Material for the task →
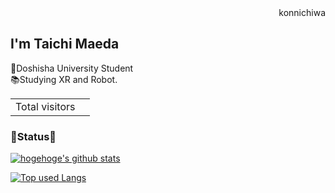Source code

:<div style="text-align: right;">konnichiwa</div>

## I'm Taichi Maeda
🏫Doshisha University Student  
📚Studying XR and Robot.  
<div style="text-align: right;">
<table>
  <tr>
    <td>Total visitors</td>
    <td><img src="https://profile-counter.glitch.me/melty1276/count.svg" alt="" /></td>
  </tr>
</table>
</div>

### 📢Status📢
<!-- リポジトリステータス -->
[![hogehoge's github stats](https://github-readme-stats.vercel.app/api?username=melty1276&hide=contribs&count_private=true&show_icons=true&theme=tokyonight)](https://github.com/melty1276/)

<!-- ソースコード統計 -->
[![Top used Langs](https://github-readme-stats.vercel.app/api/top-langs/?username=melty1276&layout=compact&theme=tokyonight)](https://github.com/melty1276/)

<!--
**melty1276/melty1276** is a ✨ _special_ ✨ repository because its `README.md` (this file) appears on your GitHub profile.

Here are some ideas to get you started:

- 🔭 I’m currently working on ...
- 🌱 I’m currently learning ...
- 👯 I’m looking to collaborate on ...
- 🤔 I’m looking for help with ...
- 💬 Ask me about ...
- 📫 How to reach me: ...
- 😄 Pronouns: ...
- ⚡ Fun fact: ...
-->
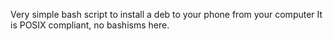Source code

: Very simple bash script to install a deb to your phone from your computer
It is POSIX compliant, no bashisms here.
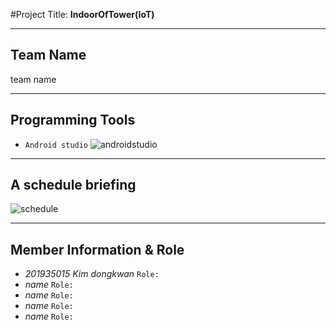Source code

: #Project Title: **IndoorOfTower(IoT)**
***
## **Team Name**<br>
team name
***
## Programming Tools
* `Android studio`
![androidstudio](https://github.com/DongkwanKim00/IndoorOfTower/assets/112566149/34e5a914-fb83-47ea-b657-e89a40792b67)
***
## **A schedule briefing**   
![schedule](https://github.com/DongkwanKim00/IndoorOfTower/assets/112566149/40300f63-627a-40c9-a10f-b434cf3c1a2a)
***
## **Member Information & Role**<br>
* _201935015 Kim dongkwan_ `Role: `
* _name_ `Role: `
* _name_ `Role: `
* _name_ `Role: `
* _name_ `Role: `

--

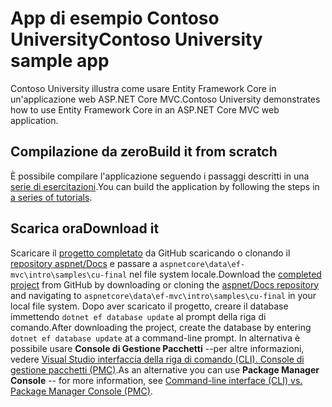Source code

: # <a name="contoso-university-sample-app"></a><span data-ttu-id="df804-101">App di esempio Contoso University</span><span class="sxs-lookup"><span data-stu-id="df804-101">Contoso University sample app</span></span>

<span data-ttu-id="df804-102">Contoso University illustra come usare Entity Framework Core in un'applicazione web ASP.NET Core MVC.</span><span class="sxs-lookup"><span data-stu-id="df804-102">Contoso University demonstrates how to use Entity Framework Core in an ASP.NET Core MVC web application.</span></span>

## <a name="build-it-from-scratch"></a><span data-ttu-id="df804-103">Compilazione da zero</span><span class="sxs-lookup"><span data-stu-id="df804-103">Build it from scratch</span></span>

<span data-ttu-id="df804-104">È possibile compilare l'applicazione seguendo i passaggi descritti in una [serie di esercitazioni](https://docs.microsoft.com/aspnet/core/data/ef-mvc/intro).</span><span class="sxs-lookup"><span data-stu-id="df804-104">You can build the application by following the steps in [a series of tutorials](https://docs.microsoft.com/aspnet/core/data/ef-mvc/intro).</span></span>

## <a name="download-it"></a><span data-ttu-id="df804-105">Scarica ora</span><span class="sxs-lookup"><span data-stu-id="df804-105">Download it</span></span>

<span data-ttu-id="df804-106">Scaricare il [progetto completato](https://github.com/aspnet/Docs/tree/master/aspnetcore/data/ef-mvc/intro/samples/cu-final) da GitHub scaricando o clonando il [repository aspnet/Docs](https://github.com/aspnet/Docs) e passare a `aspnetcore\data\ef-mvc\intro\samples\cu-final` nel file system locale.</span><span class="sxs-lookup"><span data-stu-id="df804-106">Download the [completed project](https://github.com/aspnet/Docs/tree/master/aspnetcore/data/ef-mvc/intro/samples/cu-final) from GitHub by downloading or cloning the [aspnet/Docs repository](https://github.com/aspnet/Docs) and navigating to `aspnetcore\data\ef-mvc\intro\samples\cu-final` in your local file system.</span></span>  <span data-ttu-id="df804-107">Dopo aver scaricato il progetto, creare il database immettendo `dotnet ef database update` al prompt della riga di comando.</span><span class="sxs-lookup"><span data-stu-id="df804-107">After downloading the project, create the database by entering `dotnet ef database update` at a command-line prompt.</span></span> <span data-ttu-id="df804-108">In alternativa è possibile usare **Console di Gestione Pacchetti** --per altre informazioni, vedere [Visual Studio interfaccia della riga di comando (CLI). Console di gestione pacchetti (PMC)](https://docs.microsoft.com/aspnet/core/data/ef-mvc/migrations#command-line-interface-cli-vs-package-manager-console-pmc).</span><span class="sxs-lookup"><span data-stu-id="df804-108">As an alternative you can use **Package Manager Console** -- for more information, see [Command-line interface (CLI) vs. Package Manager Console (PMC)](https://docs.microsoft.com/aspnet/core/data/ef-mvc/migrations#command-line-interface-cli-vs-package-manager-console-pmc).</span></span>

Assigned task →
A single number is the expected answer: how many lines of the entries contain "currently".

Output for this task →
2